“What If the Best Meeting Was the One You Never Had?” How well-designed organizations make recurring meetings obsolete
There’s a pattern that I spotted during my recent projects: every coordination problem gets solved the same way: someone schedules a recurring sync. Within months, the calendar is full, flow is fragmented, and everyone is busy being in meetings instead of doing the work. That is what happened to me.
This talk starts with a confession. Responsible for the agile setup of a large-scale program, I kept finding myself in meetings that solved problems that shouldn’t exist. My gut told me something was wrong — and instead of accepting it, I started looking for solutions. Including one simple rule: no recurring meeting more than once every two weeks. The reaction was telling.
What followed was a deeper dive into async communication, ownership models, decision flow, and organizational clarity. Not as theory — but as a practitioner trying to answer one honest question: why do well-run teams still need this many meetings? Do we need sync meetings at all — or are they always a symptom of a lack of organizational clarity?
I don’t have a final answer yet. This talk is not a blueprint — it’s a work in progress. I’ll share what I’ve observed, what seems to work, and where I’m still uncertain.

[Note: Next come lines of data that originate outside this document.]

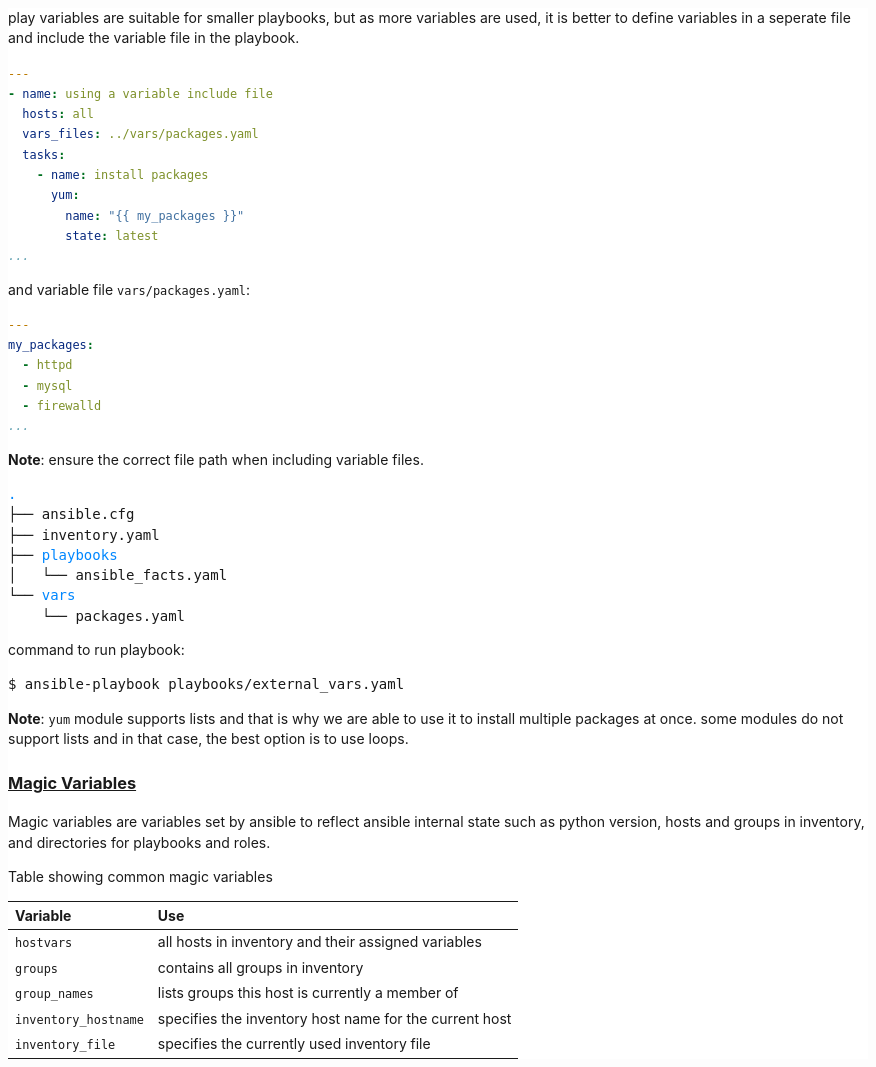 play variables are suitable for smaller playbooks, but as more variables are used, it is better to define variables in a seperate file and include the variable file in the playbook.

```yaml
---
- name: using a variable include file
  hosts: all
  vars_files: ../vars/packages.yaml
  tasks:
    - name: install packages
      yum:
        name: "{{ my_packages }}"
        state: latest
...
```

and variable file `vars/packages.yaml`:

```yaml
---
my_packages:
  - httpd
  - mysql
  - firewalld
...
```

**Note**: ensure the correct file path when including variable files. 

<pre><font color="#0087FF">.</font>
├── ansible.cfg
├── inventory.yaml
├── <font color="#0087FF">playbooks</font>
│   └── ansible_facts.yaml
└── <font color="#0087FF">vars</font>
    └── packages.yaml
</pre>

command to run playbook:

<pre>$ ansible-playbook playbooks/external_vars.yaml</pre>



**Note**: `yum` module supports lists and that is why we are able to use it to install multiple packages at once. some modules do not support lists and in that case, the best option is to use loops.

### [Magic Variables](https://docs.ansible.com/ansible/latest/user_guide/playbooks_vars_facts.html#information-about-ansible-magic-variables)

Magic variables are variables set by ansible to reflect ansible internal state such as python version, hosts and groups in inventory, and directories for playbooks and roles.

Table showing common magic variables

| Variable  | Use |
| :--- | :--- |
| `hostvars` | all hosts in inventory and their assigned variables |
| `groups` | contains all groups in inventory |
| `group_names` | lists groups this host is currently a member of |
| `inventory_hostname` | specifies the inventory host name for the current host |
| `inventory_file` | specifies the currently used inventory file |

And I’m genuinely curious what you’ve seen in your organizations.
Come for the provocation. Stay for the conversation.
Richard gained experience as a software engineer, software architect, scrum master, product owner, project manager, team leader and head of a solution center for enterprise software development. In recent years, his focus has shifted to consulting and training in methods such as Scaled Agile Framework (SAFe®), Kanban and Agile Requirements Engineering.